:: INPUT FOR THIS TASK ::

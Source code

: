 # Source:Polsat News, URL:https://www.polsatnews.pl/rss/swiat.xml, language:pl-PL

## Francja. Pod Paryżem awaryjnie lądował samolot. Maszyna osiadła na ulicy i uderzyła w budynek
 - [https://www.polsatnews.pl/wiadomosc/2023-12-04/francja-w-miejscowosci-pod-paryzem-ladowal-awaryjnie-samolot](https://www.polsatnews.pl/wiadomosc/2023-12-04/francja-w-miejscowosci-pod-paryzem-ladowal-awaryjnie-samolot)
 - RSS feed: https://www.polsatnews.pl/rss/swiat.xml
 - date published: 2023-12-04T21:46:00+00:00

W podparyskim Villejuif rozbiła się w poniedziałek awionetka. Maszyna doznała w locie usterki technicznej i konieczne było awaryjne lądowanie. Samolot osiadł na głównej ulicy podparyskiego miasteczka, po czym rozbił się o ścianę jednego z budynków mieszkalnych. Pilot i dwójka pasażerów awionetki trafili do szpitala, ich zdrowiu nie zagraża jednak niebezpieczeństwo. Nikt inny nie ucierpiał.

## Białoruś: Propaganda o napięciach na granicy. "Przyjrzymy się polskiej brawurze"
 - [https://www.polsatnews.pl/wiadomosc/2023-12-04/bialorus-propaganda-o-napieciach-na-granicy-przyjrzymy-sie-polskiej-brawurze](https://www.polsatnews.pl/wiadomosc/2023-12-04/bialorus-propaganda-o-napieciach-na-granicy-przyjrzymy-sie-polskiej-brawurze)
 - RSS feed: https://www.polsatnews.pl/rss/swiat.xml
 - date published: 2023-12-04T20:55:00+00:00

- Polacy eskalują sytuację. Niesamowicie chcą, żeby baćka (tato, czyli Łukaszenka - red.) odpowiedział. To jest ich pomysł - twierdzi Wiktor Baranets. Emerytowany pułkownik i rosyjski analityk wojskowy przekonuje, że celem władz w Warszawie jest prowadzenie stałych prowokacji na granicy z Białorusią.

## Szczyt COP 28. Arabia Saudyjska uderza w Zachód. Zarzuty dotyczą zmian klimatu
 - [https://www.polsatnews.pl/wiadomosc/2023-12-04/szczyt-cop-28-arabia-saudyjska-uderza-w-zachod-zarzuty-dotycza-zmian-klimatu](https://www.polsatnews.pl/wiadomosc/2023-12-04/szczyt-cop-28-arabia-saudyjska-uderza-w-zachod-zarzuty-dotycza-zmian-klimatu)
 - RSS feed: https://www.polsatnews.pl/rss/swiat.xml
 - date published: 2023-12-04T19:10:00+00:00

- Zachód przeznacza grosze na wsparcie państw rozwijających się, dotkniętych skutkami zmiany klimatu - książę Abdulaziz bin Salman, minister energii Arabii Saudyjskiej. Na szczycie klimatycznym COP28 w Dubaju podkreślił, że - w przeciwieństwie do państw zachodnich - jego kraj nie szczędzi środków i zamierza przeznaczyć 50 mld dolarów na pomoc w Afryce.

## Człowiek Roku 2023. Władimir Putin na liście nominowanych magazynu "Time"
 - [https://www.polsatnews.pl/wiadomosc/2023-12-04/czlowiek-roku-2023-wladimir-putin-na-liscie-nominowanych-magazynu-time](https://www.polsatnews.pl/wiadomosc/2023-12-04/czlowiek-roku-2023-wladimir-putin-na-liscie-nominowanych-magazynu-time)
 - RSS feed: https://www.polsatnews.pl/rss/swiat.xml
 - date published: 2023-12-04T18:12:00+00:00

:: EXERCISE DETAILS ::
Could you report all lines of the listing that hold "date"?

:: REPLY TO THE TASK ::
 - date published: 2023-12-04T21:46:00+00:00
 - date published: 2023-12-04T20:55:00+00:00
 - date published: 2023-12-04T19:10:00+00:00
 - date published: 2023-12-04T18:12:00+00:00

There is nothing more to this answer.